<<<<

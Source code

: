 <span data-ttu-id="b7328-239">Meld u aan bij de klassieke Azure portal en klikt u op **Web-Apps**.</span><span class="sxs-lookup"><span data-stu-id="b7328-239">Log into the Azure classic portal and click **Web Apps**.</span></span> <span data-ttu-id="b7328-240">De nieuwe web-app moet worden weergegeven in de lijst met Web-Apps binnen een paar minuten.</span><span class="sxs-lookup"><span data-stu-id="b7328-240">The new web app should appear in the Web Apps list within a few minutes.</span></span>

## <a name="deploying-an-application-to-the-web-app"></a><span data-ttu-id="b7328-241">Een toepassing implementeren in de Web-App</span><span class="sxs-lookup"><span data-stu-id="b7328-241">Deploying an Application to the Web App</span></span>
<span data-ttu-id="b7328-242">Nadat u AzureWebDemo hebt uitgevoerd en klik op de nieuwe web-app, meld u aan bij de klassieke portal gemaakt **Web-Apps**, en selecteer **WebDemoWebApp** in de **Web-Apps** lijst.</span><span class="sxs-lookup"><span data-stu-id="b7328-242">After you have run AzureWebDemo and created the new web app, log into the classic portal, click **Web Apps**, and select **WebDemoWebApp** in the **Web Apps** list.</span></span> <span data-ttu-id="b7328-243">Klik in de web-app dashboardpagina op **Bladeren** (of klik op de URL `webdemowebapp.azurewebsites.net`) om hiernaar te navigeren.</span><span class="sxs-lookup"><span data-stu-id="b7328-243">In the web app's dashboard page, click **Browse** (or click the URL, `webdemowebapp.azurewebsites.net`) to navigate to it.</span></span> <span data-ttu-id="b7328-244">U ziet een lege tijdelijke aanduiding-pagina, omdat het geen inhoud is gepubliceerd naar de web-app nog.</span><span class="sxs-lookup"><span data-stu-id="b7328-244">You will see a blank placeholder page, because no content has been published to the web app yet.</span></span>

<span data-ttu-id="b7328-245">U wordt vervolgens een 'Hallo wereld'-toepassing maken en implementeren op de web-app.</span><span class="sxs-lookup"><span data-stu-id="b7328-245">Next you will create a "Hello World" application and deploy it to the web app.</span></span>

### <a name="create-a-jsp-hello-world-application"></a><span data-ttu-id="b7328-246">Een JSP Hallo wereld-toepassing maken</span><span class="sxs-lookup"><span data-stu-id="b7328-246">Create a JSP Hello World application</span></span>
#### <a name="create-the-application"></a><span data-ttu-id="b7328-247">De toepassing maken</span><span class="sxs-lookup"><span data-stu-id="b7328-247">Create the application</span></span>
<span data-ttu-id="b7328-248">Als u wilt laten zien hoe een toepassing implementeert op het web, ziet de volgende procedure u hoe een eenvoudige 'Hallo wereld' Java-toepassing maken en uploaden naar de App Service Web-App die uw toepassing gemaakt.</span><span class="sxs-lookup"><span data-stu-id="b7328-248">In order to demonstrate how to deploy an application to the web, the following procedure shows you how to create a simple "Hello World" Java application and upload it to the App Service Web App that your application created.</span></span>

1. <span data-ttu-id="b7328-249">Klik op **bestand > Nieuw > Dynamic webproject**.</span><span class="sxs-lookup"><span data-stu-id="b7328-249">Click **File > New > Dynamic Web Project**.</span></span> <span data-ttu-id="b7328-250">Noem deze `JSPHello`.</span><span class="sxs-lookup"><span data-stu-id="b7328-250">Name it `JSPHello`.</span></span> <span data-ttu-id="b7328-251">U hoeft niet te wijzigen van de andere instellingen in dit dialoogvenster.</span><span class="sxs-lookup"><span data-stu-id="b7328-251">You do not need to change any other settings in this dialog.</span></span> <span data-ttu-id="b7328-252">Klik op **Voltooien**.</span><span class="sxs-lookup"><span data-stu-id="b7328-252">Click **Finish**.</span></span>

>>>>

→ Problem to work on: Some lines contain the word "wereld". Pull each one out of the listing.

→ Answer area:
<span data-ttu-id="b7328-245">U wordt vervolgens een 'Hallo wereld'-toepassing maken en implementeren op de web-app.</span><span class="sxs-lookup"><span data-stu-id="b7328-245">Next you will create a "Hello World" application and deploy it to the web app.</span></span>
### <a name="create-a-jsp-hello-world-application"></a><span data-ttu-id="b7328-246">Een JSP Hallo wereld-toepassing maken</span><span class="sxs-lookup"><span data-stu-id="b7328-246">Create a JSP Hello World application</span></span>
<span data-ttu-id="b7328-248">Als u wilt laten zien hoe een toepassing implementeert op het web, ziet de volgende procedure u hoe een eenvoudige 'Hallo wereld' Java-toepassing maken en uploaden naar de App Service Web-App die uw toepassing gemaakt.</span><span class="sxs-lookup"><span data-stu-id="b7328-248">In order to demonstrate how to deploy an application to the web, the following procedure shows you how to create a simple "Hello World" Java application and upload it to the App Service Web App that your application created.</span></span>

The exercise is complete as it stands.